Your assignment:
Whenever a line in the data contains "left", show that line.

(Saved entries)
BEGIN
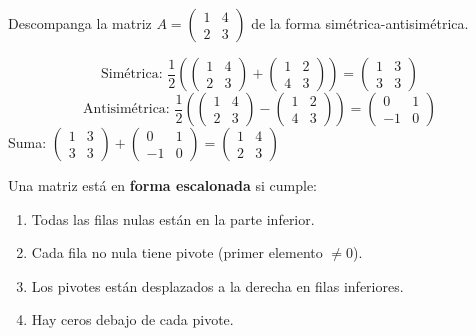 \begin{example} Descompanga la matriz $A = \begin{pmatrix} 1 & 4 \\ 2 & 3 \end{pmatrix}$ de la forma simétrica-antisimétrica.
\begin{myproof}
\[
\text{Simétrica: } \frac{1}{2}\left( \begin{pmatrix} 1 & 4 \\ 2 & 3 \end{pmatrix} + \begin{pmatrix} 1 & 2 \\ 4 & 3 \end{pmatrix} \right) = \begin{pmatrix} 1 & 3 \\ 3 & 3 \end{pmatrix}
\]
\[
\text{Antisimétrica: } \frac{1}{2}\left( \begin{pmatrix} 1 & 4 \\ 2 & 3 \end{pmatrix} - \begin{pmatrix} 1 & 2 \\ 4 & 3 \end{pmatrix} \right) = \begin{pmatrix} 0 & 1 \\ -1 & 0 \end{pmatrix}
\]
Suma: $\begin{pmatrix} 1 & 3 \\ 3 & 3 \end{pmatrix} + \begin{pmatrix} 0 & 1 \\ -1 & 0 \end{pmatrix} = \begin{pmatrix} 1 & 4 \\ 2 & 3 \end{pmatrix}$
\end{myproof}
\end{example}


\begin{definition}\label{def:escalonada}
Una matriz está en \textbf{forma escalonada} si cumple:
\begin{enumerate}
\item Todas las filas nulas están en la parte inferior.
\item Cada fila no nula tiene pivote (primer elemento $\neq 0$).
\item Los pivotes están desplazados a la derecha en filas inferiores.
\item Hay ceros debajo de cada pivote.
\end{enumerate}
\end{definition}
END
Result below:
\text{Simétrica: } \frac{1}{2}\left( \begin{pmatrix} 1 & 4 \\ 2 & 3 \end{pmatrix} + \begin{pmatrix} 1 & 2 \\ 4 & 3 \end{pmatrix} \right) = \begin{pmatrix} 1 & 3 \\ 3 & 3 \end{pmatrix}
\text{Antisimétrica: } \frac{1}{2}\left( \begin{pmatrix} 1 & 4 \\ 2 & 3 \end{pmatrix} - \begin{pmatrix} 1 & 2 \\ 4 & 3 \end{pmatrix} \right) = \begin{pmatrix} 0 & 1 \\ -1 & 0 \end{pmatrix}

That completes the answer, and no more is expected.